(Excerpts from a dataset)
------------------------------------------------------------------------

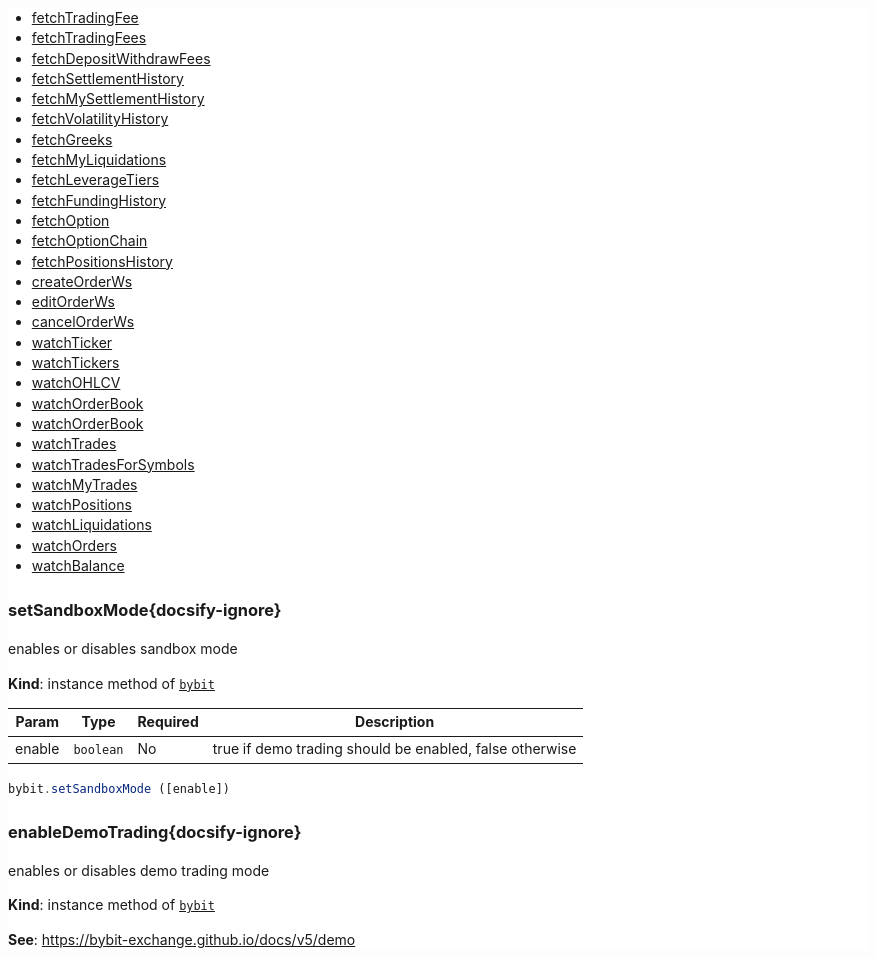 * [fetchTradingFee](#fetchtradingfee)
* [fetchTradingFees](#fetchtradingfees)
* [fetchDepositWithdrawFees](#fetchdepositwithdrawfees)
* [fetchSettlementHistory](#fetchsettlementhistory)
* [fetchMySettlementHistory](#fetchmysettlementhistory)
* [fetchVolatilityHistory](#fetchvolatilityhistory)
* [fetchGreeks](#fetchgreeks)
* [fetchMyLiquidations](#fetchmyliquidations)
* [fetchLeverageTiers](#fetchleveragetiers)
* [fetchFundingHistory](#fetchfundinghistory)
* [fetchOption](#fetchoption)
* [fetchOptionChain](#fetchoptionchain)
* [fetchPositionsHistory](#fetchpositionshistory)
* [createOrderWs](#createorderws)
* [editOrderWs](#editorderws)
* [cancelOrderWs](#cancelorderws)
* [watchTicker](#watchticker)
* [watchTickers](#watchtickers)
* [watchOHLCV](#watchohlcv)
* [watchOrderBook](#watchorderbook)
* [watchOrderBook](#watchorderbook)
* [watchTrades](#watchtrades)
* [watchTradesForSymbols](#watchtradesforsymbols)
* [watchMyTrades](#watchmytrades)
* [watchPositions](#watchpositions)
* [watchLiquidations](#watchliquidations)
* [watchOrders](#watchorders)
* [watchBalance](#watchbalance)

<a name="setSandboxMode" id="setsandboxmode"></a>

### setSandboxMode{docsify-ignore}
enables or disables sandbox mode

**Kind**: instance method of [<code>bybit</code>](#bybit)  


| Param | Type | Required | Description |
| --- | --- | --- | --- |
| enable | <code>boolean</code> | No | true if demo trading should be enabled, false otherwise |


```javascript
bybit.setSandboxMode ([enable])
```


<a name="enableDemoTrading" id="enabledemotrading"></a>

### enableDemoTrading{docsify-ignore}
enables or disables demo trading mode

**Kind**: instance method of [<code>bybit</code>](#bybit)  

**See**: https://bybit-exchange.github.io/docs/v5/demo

------------------------------------------------------------------------

What you have to do> Copy whichever lines above contain the string "ignore".

Worked solution>
### setSandboxMode{docsify-ignore}
### enableDemoTrading{docsify-ignore}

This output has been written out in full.